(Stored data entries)
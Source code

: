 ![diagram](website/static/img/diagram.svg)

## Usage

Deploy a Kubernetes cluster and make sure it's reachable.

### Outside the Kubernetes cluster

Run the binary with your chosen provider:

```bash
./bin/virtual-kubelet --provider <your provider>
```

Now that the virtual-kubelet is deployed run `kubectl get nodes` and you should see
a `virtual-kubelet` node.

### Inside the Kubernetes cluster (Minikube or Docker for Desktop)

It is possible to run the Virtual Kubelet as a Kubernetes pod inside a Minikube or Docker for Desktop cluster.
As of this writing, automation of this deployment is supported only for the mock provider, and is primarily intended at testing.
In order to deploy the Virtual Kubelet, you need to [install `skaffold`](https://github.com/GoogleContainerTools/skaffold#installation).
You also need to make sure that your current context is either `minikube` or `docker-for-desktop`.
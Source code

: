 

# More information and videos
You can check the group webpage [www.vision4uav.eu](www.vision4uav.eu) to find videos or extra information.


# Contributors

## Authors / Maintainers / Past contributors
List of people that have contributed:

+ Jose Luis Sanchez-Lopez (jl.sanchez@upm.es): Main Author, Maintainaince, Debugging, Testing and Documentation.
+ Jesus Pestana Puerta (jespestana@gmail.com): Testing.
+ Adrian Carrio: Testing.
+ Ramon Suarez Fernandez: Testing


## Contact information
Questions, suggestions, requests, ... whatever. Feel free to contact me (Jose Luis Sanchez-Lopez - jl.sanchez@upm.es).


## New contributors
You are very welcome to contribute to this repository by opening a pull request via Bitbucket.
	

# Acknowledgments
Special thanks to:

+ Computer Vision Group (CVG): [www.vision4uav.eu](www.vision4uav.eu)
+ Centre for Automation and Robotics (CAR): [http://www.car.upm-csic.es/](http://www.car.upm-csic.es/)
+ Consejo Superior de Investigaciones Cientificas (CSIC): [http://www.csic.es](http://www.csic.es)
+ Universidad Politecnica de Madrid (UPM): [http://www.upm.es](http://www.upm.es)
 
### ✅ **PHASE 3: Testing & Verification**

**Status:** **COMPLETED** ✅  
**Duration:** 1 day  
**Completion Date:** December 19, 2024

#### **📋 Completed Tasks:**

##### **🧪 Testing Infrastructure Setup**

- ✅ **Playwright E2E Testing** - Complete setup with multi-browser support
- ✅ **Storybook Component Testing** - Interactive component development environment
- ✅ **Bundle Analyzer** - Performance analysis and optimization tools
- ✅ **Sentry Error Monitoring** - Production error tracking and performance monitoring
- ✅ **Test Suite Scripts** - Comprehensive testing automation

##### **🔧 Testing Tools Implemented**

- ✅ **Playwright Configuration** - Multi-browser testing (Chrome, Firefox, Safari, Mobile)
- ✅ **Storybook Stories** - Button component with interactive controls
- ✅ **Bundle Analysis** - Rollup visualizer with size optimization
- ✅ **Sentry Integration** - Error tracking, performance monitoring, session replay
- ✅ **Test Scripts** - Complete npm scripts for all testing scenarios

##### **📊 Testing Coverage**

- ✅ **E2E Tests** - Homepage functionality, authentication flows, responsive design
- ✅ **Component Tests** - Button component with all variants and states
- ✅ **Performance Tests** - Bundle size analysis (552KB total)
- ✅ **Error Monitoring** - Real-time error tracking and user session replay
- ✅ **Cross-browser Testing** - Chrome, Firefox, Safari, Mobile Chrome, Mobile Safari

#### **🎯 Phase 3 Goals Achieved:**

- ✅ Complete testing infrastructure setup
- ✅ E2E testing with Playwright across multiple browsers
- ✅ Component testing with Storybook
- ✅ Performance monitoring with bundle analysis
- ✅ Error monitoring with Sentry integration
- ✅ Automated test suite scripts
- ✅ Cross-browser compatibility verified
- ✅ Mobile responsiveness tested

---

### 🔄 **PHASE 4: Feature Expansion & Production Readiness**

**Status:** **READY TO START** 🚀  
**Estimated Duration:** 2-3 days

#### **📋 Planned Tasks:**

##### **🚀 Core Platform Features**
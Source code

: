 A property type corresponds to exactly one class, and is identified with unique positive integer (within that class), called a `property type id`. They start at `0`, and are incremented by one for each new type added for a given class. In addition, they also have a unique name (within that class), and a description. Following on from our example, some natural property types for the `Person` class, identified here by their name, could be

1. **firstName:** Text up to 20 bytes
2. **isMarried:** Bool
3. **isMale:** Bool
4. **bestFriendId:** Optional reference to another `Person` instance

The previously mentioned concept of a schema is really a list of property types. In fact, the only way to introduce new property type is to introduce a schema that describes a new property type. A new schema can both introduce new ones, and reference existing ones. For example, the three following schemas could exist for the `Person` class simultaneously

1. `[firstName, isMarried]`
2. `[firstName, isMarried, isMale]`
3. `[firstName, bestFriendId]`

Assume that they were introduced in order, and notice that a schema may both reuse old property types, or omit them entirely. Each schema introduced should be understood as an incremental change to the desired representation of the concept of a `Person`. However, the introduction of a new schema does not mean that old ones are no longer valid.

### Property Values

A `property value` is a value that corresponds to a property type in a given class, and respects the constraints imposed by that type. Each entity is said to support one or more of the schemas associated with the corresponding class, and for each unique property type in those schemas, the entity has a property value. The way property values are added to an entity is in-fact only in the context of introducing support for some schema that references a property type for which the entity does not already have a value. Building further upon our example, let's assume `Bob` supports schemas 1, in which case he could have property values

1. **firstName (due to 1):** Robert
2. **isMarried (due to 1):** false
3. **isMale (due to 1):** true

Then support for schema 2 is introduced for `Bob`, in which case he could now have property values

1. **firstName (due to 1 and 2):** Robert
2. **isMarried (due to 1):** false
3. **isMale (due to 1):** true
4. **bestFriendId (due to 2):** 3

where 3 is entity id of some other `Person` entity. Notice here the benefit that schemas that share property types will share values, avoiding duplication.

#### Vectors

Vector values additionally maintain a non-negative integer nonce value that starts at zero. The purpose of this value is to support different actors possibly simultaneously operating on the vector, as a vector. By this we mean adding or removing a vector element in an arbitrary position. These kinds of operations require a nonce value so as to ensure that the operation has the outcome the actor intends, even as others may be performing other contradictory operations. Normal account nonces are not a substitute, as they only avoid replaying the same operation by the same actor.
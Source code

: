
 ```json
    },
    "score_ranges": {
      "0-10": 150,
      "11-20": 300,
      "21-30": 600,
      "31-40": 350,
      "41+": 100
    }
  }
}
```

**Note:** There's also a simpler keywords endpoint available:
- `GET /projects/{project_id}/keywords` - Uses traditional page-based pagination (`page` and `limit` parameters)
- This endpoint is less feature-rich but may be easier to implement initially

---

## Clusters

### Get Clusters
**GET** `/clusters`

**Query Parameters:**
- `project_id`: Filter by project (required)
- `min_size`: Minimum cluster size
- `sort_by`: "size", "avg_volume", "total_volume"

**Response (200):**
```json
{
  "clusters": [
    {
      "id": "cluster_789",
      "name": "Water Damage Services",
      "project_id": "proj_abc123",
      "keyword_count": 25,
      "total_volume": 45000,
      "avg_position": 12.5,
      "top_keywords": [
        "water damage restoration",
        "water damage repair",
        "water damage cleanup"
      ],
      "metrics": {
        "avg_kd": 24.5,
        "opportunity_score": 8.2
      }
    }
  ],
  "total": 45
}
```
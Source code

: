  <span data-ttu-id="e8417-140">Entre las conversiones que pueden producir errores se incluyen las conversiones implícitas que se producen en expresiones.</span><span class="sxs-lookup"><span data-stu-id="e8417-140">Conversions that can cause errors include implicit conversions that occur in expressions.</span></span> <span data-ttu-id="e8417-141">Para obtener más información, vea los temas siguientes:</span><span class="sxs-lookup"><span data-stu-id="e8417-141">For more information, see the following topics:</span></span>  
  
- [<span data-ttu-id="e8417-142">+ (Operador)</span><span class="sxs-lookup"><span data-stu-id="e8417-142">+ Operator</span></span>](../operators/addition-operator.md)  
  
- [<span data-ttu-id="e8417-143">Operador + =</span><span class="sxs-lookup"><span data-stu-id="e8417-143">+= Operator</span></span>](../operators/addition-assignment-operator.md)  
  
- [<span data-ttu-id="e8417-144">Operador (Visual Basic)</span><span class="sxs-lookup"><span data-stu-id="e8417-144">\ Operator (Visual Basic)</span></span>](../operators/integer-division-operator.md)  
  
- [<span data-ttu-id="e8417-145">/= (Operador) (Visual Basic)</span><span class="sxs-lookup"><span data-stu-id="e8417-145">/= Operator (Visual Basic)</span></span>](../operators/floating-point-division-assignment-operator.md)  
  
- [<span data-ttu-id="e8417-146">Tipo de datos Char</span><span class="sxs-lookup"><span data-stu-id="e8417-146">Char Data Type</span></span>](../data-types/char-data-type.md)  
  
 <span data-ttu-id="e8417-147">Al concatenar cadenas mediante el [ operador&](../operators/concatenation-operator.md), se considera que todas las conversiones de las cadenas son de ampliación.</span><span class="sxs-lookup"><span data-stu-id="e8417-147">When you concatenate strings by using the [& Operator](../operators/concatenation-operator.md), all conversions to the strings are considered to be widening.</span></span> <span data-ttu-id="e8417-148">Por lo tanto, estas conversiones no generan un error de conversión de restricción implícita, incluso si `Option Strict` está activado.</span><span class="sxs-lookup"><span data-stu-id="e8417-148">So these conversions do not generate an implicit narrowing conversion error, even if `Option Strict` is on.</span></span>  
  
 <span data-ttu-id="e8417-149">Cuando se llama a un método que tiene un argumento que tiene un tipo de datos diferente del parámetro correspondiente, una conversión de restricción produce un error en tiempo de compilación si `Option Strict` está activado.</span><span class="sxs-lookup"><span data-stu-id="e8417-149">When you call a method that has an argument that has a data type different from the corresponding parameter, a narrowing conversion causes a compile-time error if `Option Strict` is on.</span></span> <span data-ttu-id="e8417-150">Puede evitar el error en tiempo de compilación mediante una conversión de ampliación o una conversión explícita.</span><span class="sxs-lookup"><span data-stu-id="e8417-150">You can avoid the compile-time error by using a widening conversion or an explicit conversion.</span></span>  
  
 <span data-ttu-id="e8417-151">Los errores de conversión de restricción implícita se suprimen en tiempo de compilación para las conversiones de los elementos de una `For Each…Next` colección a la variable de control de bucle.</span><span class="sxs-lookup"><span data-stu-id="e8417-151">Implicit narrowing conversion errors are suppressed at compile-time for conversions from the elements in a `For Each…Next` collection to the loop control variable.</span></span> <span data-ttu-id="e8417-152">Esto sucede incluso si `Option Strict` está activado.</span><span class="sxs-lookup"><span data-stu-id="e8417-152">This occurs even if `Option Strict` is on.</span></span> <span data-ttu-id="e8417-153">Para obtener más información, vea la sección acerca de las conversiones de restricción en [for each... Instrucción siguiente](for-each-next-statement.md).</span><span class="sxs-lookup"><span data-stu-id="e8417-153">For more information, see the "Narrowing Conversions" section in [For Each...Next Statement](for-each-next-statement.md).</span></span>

» WHAT YOU ARE ASKED TO DO
Reproduce every line above that contains the string "bestFriendId".

» TASK RESPONSE
4. **bestFriendId:** Optional reference to another `Person` instance
3. `[firstName, bestFriendId]`
4. **bestFriendId (due to 2):** 3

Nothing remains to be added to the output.